-- Work to complete --
If a line in the entries includes "express", show that line.
(Provided data begins)
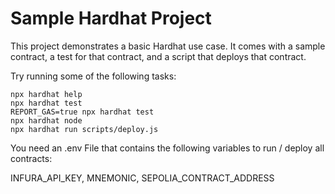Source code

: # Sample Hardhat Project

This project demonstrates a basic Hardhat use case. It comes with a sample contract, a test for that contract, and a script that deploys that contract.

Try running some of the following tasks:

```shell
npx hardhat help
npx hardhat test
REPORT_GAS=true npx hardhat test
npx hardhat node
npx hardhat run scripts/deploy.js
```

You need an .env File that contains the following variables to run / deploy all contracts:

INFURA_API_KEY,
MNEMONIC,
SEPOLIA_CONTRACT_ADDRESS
(Provided data ends)
(Provided data begins)
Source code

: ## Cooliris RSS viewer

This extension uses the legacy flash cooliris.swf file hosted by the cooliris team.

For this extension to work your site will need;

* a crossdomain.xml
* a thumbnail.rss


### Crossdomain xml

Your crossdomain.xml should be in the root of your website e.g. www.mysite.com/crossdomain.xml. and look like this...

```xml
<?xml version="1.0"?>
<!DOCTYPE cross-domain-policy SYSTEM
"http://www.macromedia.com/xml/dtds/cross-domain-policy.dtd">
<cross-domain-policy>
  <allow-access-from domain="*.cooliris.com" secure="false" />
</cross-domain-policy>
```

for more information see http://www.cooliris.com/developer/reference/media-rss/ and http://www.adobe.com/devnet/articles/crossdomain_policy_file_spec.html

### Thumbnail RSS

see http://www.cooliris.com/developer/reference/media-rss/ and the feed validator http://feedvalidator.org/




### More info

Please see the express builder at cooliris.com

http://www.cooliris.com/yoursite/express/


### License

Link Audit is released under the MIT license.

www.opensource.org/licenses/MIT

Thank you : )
(Provided data ends)
-- Exercise result --
Please see the express builder at cooliris.com
http://www.cooliris.com/yoursite/express/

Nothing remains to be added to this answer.